I would like to put a string into a byte array, but the string may be too big to fit. In the case where it's too large, I would like to put as much of the string as possible into the array. Is there an efficient way to find out how many characters will fit?
4 Answers
In order to truncate a string to a UTF8 byte array without splitting in the middle of a character I use this:
static string Truncate(string s, int maxLength) {
if (Encoding.UTF8.GetByteCount(s) <= maxLength)
return s;
var cs = s.ToCharArray();
int length = 0;
int i = 0;
while (i < cs.Length){
int charSize = 1;
if (i < (cs.Length - 1) && char.IsSurrogate(cs[i]))
charSize = 2;
int byteSize = Encoding.UTF8.GetByteCount(cs, i, charSize);
if ((byteSize + length) <= maxLength){
i = i + charSize;
length += byteSize;
}
else
break;
}
return s.Substring(0, i);
}
The returned string can then be safely transferred to a byte array of length maxLength.
Comments
You should be using the Encoding class to do your conversion to byte array correct?

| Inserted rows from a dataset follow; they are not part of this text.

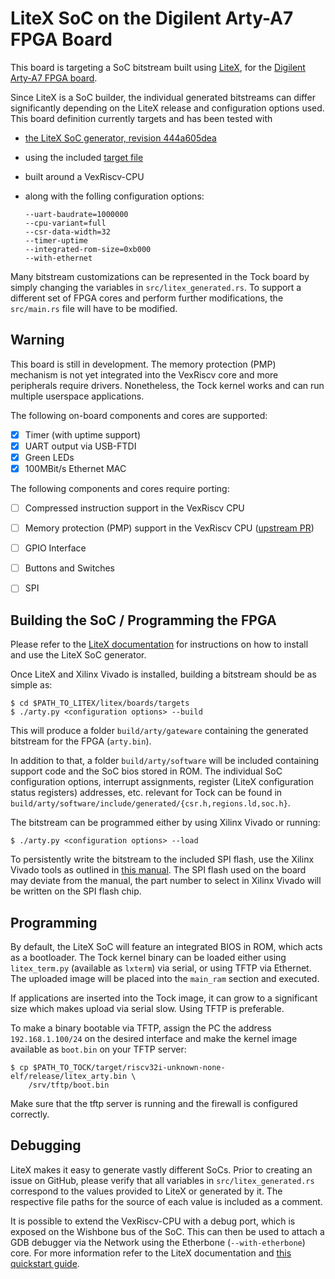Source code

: LiteX SoC on the Digilent Arty-A7 FPGA Board
============================================

This board is targeting a SoC bitstream built using
[LiteX](https://github.com/enjoy-digital/litex), for the [Digilent
Arty-A7 FPGA
board](https://reference.digilentinc.com/reference/programmable-logic/arty-a7/start).

Since LiteX is a SoC builder, the individual generated bitstreams can
differ significantly depending on the LiteX release and configuration
options used. This board definition currently targets and has been
tested with
- [the LiteX SoC generator, revision
  444a605dea](https://github.com/enjoy-digital/litex/tree/444a605deae6a561dbe2c49bf3062eae6f3cd887)
- using the included [target
  file](https://github.com/enjoy-digital/litex/blob/444a605deae6a561dbe2c49bf3062eae6f3cd887/litex/boards/targets/arty.py)
- built around a VexRiscv-CPU
- along with the folling configuration options:

  ```
  --uart-baudrate=1000000
  --cpu-variant=full
  --csr-data-width=32
  --timer-uptime
  --integrated-rom-size=0xb000
  --with-ethernet
  ```

Many bitstream customizations can be represented in the Tock board by
simply changing the variables in `src/litex_generated.rs`. To support
a different set of FPGA cores and perform further modifications, the
`src/main.rs` file will have to be modified.


Warning
-------

This board is still in development. The memory protection (PMP)
mechanism is not yet integrated into the VexRiscv core and more
peripherals require drivers. Nonetheless, the Tock kernel works and
can run multiple userspace applications.

The following on-board components and cores are supported:
- [X] Timer (with uptime support)
- [X] UART output via USB-FTDI
- [X] Green LEDs
- [X] 100MBit/s Ethernet MAC

The following components and cores require porting:
- [ ] Compressed instruction support in the VexRiscv CPU
- [ ] Memory protection (PMP) support in the VexRiscv CPU ([upstream
      PR](https://github.com/SpinalHDL/VexRiscv/pull/147))
- [ ] GPIO Interface
- [ ] Buttons and Switches
- [ ] SPI


Building the SoC / Programming the FPGA
---------------------------------------

Please refer to the [LiteX
documentation](https://github.com/enjoy-digital/litex/wiki/) for
instructions on how to install and use the LiteX SoC generator.

Once LiteX and Xilinx Vivado is installed, building a bitstream should
be as simple as:

```
$ cd $PATH_TO_LITEX/litex/boards/targets
$ ./arty.py <configuration options> --build
```

This will produce a folder `build/arty/gateware` containing the
generated bitstream for the FPGA (`arty.bin`).

In addition to that, a folder `build/arty/software` will be included
containing support code and the SoC bios stored in ROM. The individual
SoC configuration options, interrupt assignments, register (LiteX
configuration status registers) addresses, etc. relevant for Tock can
be found in
`build/arty/software/include/generated/{csr.h,regions.ld,soc.h}`.

The bitstream can be programmed either by using Xilinx Vivado or running:

```
$ ./arty.py <configuration options> --load
```

To persistently write the bitstream to the included SPI flash, use the
Xilinx Vivado tools as outlined in [this
manual](https://reference.digilentinc.com/learn/programmable-logic/tutorials/arty-programming-guide/start#programming_the_arty_using_quad_spi). The
SPI flash used on the board may deviate from the manual, the part
number to select in Xilinx Vivado will be written on the SPI flash
chip.


Programming
-----------

By default, the LiteX SoC will feature an integrated BIOS in ROM,
which acts as a bootloader. The Tock kernel binary can be loaded
either using `litex_term.py` (available as `lxterm`) via serial, or
using TFTP via Ethernet. The uploaded image will be placed into the
`main_ram` section and executed.

If applications are inserted into the Tock image, it can grow to a
significant size which makes upload via serial slow. Using TFTP is
preferable.

To make a binary bootable via TFTP, assign the PC the address
`192.168.1.100/24` on the desired interface and make the kernel image
available as `boot.bin` on your TFTP server:

```
$ cp $PATH_TO_TOCK/target/riscv32i-unknown-none-elf/release/litex_arty.bin \
    /srv/tftp/boot.bin
```

Make sure that the tftp server is running and the firewall is
configured correctly.


Debugging
---------

LiteX makes it easy to generate vastly different SoCs. Prior to
creating an issue on GitHub, please verify that all variables in
`src/litex_generated.rs` correspond to the values provided to LiteX or
generated by it. The respective file paths for the source of each
value is included as a comment.

It is possible to extend the VexRiscv-CPU with a debug port, which is
exposed on the Wishbone bus of the SoC. This can then be used to
attach a GDB debugger via the Network using the Etherbone
(`--with-etherbone`) core. For more information refer to the LiteX
documentation and [this quickstart
guide](https://github.com/timvideos/litex-buildenv/wiki/Debugging).
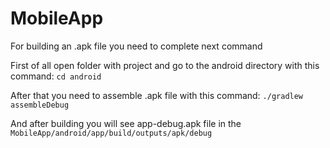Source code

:# MobileApp

For building an .apk file you need to complete next command

First of all open folder with project and go to the android directory with this command:
```cd android```

After that you need to assemble .apk file with this command:
```./gradlew assembleDebug```

And after building you will see app-debug.apk file in the ```MobileApp/android/app/build/outputs/apk/debug```
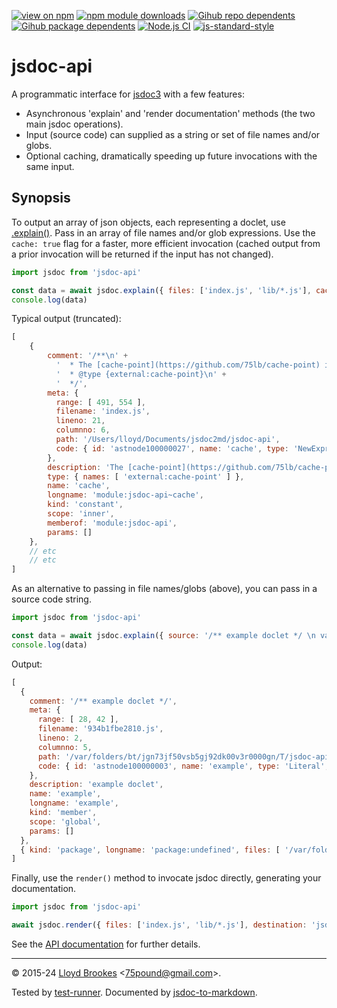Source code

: [![view on npm](https://badgen.net/npm/v/jsdoc-api)](https://www.npmjs.org/package/jsdoc-api)
[![npm module downloads](https://badgen.net/npm/dt/jsdoc-api)](https://www.npmjs.org/package/jsdoc-api)
[![Gihub repo dependents](https://badgen.net/github/dependents-repo/jsdoc2md/jsdoc-api)](https://github.com/jsdoc2md/jsdoc-api/network/dependents?dependent_type=REPOSITORY)
[![Gihub package dependents](https://badgen.net/github/dependents-pkg/jsdoc2md/jsdoc-api)](https://github.com/jsdoc2md/jsdoc-api/network/dependents?dependent_type=PACKAGE)
[![Node.js CI](https://github.com/jsdoc2md/jsdoc-api/actions/workflows/node.js.yml/badge.svg)](https://github.com/jsdoc2md/jsdoc-api/actions/workflows/node.js.yml)
[![js-standard-style](https://img.shields.io/badge/code%20style-standard-brightgreen.svg)](https://github.com/feross/standard)

# jsdoc-api

A programmatic interface for [jsdoc3](https://github.com/jsdoc3/jsdoc) with a few features:

- Asynchronous 'explain' and 'render documentation' methods (the two main jsdoc operations).
- Input (source code) can supplied as a string or set of file names and/or globs.
- Optional caching, dramatically speeding up future invocations with the same input.

## Synopsis

To output an array of json objects, each representing a doclet, use [.explain()](https://github.com/jsdoc2md/jsdoc-api/blob/master/docs/api.md#module_jsdoc-api--jsdoc.explain). Pass in an array of file names and/or glob expressions. Use the `cache: true` flag for a faster, more efficient invocation (cached output from a prior invocation will be returned if the input has not changed).

```js
import jsdoc from 'jsdoc-api'

const data = await jsdoc.explain({ files: ['index.js', 'lib/*.js'], cache: true })
console.log(data)
```

Typical output (truncated):

```js
[
    {
        comment: '/**\n' +
          '  * The [cache-point](https://github.com/75lb/cache-point) instance used when `cache: true` is specified on `.explain()`.\n' +
          '  * @type {external:cache-point}\n' +
          '  */',
        meta: {
          range: [ 491, 554 ],
          filename: 'index.js',
          lineno: 21,
          columnno: 6,
          path: '/Users/lloyd/Documents/jsdoc2md/jsdoc-api',
          code: { id: 'astnode100000027', name: 'cache', type: 'NewExpression', value: '' }
        },
        description: 'The [cache-point](https://github.com/75lb/cache-point) instance used when `cache: true` is specified on `.explain()`.',
        type: { names: [ 'external:cache-point' ] },
        name: 'cache',
        longname: 'module:jsdoc-api~cache',
        kind: 'constant',
        scope: 'inner',
        memberof: 'module:jsdoc-api',
        params: []
    },
    // etc
    // etc
]
```

As an alternative to passing in file names/globs (above), you can pass in a source code string.

```js
import jsdoc from 'jsdoc-api'

const data = await jsdoc.explain({ source: '/** example doclet */ \n var example = true' })
console.log(data)
```

Output:

```js
[
  {
    comment: '/** example doclet */',
    meta: {
      range: [ 28, 42 ],
      filename: '934b1fbe2810.js',
      lineno: 2,
      columnno: 5,
      path: '/var/folders/bt/jgn73jf50vsb5gj92dk00v3r0000gn/T/jsdoc-api-W854dk',
      code: { id: 'astnode100000003', name: 'example', type: 'Literal', value: true }
    },
    description: 'example doclet',
    name: 'example',
    longname: 'example',
    kind: 'member',
    scope: 'global',
    params: []
  },
  { kind: 'package', longname: 'package:undefined', files: [ '/var/folders/bt/jgn73jf50vsb5gj92dk00v3r0000gn/T/jsdoc-api-W854dk/934b1fbe2810.js' ] }
]
```

Finally, use the `render()` method to invocate jsdoc directly, generating your documentation.

```js
import jsdoc from 'jsdoc-api'

await jsdoc.render({ files: ['index.js', 'lib/*.js'], destination: 'jsdoc-output' })
```

See the [API documentation](https://github.com/jsdoc2md/jsdoc-api/blob/master/docs/api.md) for further details.

* * *

&copy; 2015-24 [Lloyd Brookes](https://github.com/75lb) \<75pound@gmail.com\>.

Tested by [test-runner](https://github.com/test-runner-js/test-runner). Documented by [jsdoc-to-markdown](https://github.com/jsdoc2md/jsdoc-to-markdown).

All Encoding objects have an overridden method GetMaxCharCount, which will give you "The maximum number of characters produced by decoding the specified number of bytes." You should be able to use this value to trim your string and properly encode it.
1 Comment
Efficient way would be finding how much (pessimistically) bytes you will need per character with
Encoding.GetMaxByteCount(1);
then dividing your string size by the result, then converting that much characters with
public virtual int Encoding.GetBytes (
string s,
int charIndex,
int charCount,
byte[] bytes,
int byteIndex
)
If you want to use less memory use
Encoding.GetByteCount(string);
but that is a much slower method.
Comments
The Encoding class in .NET has a method called GetByteCount which can take in a string or char[]. If you pass in 1 character, it will tell you how many bytes are needed for that 1 character in whichever encoding you are using.
The method GetMaxByteCount is faster, but it does a worst case calculation which could return a higher number than is actually needed.